Yaitu, People Power bisa terjadi ada 3 syarat. Pertama, adanya common enemy, yaitu musuh bersama yang dianggap sebagai sumber masalah dan ketidakadilan bagi rakyat.
Kedua, adanya pemicu, yaitu peristiwa atau kejadian yang memicu kemarahan dan ketidakpuasan rakyat, sehingga memotivasi mereka untuk bergerak bersama-sama. Ketiga, adanya aktor pengubah, yaitu kelompok atau individu yang mampu memobilisasi dan mengorganisir massa untuk melakukan aksi protes.

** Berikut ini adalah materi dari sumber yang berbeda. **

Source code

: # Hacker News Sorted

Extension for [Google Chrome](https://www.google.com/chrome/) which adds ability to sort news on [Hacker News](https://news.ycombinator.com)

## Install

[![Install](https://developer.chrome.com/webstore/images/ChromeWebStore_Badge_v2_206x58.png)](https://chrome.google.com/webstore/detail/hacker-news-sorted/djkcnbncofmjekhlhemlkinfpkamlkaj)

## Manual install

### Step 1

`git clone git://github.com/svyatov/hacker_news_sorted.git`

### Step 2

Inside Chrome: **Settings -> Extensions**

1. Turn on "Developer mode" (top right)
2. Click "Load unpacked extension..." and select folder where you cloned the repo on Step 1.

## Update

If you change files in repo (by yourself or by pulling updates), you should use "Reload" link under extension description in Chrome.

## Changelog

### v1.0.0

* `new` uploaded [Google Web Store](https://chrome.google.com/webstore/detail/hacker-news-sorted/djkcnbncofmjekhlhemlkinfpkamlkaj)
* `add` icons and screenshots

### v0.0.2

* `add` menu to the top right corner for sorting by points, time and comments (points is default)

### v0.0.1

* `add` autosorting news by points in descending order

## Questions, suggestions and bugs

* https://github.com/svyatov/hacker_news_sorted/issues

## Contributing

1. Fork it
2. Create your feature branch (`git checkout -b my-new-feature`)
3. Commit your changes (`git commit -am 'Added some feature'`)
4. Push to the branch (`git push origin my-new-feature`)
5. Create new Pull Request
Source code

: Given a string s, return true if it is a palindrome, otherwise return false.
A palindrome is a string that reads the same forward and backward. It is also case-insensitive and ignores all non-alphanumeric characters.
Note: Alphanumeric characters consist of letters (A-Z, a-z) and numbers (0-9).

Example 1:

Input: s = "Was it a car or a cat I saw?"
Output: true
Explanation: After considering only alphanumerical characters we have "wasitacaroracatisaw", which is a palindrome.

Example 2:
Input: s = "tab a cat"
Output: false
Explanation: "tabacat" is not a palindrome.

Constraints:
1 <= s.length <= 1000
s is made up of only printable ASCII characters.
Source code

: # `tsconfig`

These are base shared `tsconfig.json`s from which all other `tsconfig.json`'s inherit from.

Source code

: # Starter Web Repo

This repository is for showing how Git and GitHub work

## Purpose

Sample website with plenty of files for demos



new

Umumnya, people power melibatkan partisipasi aktif dari masyarakat, dukungan luas, dan ketidakpuasan yang mendalam terhadap pemerintah atau sistem yang ada.
People power biasanya terjadi di negara-negara yang mengalami krisis ekonomi, politik, dan sosial akibat pemerintahan yang diktator, korup, atau tidak demokratis.
Maka rakyat bangkit bersama dan bersatu untuk mencapai perubahan politik atau sosial secara damai. Namun, People Power bisa meletus menjadi sebuah eskalasi lebih tinggi lagi, yaitu revolusi sosial. Rakyat tidak lagi mencari legitimasi konstitusional, karena revolusi sosial justru mengambil alih kekuasaan dan merombak decara radikal sistem politik, sosial, dan ekonomi yang ada dengan cara di luar konstitusi.
Apakah syarat People Power tersebut sudah terpenuhi di Indonesia? Mari kita bedah.
Nepotisme dan Politik Dinasti Jokowi
Saya melihat people power sudah ada di depan mata. Indonesia sekarang lagi terjadi krisis demokrasi yang mana sebagai pemicu terjadinya people power pada suatu negara. Syarat-syaratnya pun sudah terpenuhi.
Jokowi sudah menjadi Common Enemy atau musuh bersama sebagai syarat utama terjadinya gerakan people power di Indonesia
Bahwa persoalan Korupsi, Kolusi dan Nepotisme (KKN) adalah persoalan sensitif di suatu negara, karena dampak negatifnya sangat luar biasa kepada sendi-sendi kehidupan rakyat. Praktek dilakukan penguasa tersebut bisa menyebabkan terjadinya people power dan revolusi pada suatu negara.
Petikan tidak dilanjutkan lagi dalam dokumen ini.